WORK INSTRUCTIONS> Once you reach the line containing "通过网络命名空间把独立的协议栈隔离到不同namespace中，相互独立、" in the data below, restate each line word for word up to and including the one containing "需要解决容器间/Pod间/pod和service间/集群外和集群内之间的通信。".

[Plain-text document sources]
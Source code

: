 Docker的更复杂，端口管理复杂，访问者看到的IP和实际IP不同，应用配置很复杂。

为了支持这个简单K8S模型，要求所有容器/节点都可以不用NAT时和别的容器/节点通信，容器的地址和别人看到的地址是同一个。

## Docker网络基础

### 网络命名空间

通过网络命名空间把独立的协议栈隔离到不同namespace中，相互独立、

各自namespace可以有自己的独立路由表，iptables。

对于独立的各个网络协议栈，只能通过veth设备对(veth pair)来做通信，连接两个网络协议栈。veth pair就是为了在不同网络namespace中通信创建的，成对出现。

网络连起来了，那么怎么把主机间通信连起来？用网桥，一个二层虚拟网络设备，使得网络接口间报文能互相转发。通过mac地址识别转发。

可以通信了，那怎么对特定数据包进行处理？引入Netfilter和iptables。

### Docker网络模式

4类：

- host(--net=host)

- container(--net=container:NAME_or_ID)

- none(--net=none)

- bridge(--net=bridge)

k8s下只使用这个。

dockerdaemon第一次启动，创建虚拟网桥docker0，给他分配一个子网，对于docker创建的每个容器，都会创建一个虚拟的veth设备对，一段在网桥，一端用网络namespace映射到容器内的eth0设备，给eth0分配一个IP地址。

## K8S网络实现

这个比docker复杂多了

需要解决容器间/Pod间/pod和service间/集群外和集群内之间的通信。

...

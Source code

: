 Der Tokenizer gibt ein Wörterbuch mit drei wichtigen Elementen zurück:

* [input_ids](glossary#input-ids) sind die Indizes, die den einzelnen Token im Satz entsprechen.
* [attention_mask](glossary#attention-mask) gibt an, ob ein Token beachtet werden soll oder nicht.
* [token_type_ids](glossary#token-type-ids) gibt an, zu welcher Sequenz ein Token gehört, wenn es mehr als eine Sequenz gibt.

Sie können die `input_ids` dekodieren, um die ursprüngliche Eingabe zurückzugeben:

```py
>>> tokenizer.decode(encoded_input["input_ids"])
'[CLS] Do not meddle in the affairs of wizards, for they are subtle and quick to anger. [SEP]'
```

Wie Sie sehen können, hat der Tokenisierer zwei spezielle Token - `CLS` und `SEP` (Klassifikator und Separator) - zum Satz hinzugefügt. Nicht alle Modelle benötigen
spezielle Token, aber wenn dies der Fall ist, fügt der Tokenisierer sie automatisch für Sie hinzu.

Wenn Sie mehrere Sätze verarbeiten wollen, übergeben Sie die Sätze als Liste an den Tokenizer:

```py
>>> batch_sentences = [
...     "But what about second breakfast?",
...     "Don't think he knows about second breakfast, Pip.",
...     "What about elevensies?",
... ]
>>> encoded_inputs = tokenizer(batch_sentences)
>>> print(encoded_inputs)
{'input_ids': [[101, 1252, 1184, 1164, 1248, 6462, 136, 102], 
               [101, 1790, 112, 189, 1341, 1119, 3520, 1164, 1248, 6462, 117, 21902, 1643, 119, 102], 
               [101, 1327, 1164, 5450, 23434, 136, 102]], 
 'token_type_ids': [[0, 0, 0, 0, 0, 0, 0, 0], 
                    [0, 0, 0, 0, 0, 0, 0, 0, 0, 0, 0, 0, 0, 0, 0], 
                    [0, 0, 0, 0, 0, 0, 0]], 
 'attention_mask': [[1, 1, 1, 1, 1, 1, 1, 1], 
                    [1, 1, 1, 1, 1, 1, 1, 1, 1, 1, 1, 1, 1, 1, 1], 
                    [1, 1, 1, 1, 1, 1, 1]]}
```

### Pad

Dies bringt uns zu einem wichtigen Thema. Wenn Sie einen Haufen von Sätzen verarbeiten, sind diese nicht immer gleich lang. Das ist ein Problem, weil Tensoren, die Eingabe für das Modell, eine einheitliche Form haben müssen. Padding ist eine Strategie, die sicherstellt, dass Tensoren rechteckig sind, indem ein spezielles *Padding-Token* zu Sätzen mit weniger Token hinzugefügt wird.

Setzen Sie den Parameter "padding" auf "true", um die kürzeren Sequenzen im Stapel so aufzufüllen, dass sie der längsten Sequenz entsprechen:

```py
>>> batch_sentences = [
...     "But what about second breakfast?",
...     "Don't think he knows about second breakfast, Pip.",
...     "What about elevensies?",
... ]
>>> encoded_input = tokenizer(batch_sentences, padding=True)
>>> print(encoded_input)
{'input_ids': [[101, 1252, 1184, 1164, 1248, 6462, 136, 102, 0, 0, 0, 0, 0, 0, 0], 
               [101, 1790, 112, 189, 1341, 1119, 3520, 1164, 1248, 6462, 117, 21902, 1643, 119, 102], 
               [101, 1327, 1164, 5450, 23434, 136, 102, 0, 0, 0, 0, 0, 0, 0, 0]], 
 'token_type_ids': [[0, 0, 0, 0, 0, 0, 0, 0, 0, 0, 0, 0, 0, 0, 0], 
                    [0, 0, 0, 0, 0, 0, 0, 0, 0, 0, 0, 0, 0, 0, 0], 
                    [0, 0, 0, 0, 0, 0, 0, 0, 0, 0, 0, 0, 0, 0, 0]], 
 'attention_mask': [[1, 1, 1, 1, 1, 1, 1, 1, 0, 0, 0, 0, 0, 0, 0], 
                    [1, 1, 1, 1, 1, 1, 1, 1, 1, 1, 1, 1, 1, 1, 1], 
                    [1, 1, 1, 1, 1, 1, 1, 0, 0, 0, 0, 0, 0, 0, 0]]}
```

---

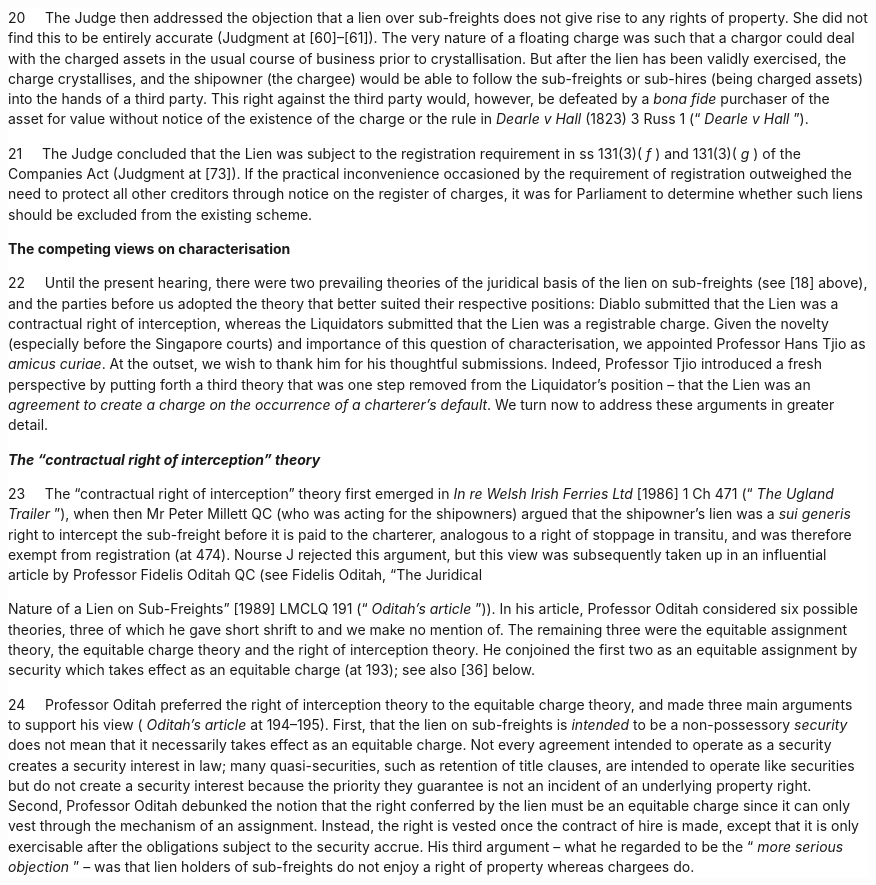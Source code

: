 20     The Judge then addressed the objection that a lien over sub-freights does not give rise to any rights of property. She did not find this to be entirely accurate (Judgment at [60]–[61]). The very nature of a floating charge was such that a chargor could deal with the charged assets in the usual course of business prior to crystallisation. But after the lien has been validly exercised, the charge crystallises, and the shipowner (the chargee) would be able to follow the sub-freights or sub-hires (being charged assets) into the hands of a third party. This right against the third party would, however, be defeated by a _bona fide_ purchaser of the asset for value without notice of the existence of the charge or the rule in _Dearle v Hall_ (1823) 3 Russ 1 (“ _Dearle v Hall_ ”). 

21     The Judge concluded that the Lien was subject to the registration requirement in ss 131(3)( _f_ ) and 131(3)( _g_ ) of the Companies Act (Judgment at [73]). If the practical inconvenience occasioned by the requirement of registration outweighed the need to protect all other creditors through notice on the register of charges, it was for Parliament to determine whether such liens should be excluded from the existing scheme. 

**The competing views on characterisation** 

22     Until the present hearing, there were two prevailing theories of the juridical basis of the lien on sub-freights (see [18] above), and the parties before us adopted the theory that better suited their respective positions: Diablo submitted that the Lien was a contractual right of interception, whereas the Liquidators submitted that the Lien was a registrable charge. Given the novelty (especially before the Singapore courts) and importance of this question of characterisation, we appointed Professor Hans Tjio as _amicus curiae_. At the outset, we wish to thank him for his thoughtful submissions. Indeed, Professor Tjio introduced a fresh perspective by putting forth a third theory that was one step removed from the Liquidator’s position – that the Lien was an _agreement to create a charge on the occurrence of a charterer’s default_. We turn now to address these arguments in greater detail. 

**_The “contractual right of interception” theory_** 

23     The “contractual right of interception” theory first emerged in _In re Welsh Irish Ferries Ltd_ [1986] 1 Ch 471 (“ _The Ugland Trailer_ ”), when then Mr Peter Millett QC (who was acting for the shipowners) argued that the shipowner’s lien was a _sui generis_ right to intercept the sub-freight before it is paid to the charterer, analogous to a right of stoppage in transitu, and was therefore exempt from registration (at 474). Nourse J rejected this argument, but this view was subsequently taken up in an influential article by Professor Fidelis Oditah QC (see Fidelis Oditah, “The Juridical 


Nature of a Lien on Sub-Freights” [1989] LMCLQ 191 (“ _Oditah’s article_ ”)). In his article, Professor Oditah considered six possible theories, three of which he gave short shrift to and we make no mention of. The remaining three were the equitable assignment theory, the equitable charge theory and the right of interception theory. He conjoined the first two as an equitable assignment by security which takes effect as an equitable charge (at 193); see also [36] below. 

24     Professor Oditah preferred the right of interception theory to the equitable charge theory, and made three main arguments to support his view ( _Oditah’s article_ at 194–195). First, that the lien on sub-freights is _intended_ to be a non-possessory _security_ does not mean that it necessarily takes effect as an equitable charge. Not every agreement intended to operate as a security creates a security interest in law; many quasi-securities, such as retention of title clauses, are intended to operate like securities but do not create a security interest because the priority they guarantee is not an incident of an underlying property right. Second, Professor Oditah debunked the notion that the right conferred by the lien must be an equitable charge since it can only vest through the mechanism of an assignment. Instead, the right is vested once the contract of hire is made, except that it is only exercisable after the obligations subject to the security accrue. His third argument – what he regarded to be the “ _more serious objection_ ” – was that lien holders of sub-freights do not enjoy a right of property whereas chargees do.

ANSWER SPACE>
通过网络命名空间把独立的协议栈隔离到不同namespace中，相互独立、

各自namespace可以有自己的独立路由表，iptables。

对于独立的各个网络协议栈，只能通过veth设备对(veth pair)来做通信，连接两个网络协议栈。veth pair就是为了在不同网络namespace中通信创建的，成对出现。

网络连起来了，那么怎么把主机间通信连起来？用网桥，一个二层虚拟网络设备，使得网络接口间报文能互相转发。通过mac地址识别转发。

可以通信了，那怎么对特定数据包进行处理？引入Netfilter和iptables。

### Docker网络模式

4类：

- host(--net=host)

- container(--net=container:NAME_or_ID)

- none(--net=none)

- bridge(--net=bridge)

k8s下只使用这个。

dockerdaemon第一次启动，创建虚拟网桥docker0，给他分配一个子网，对于docker创建的每个容器，都会创建一个虚拟的veth设备对，一段在网桥，一端用网络namespace映射到容器内的eth0设备，给eth0分配一个IP地址。

## K8S网络实现

这个比docker复杂多了

需要解决容器间/Pod间/pod和service间/集群外和集群内之间的通信。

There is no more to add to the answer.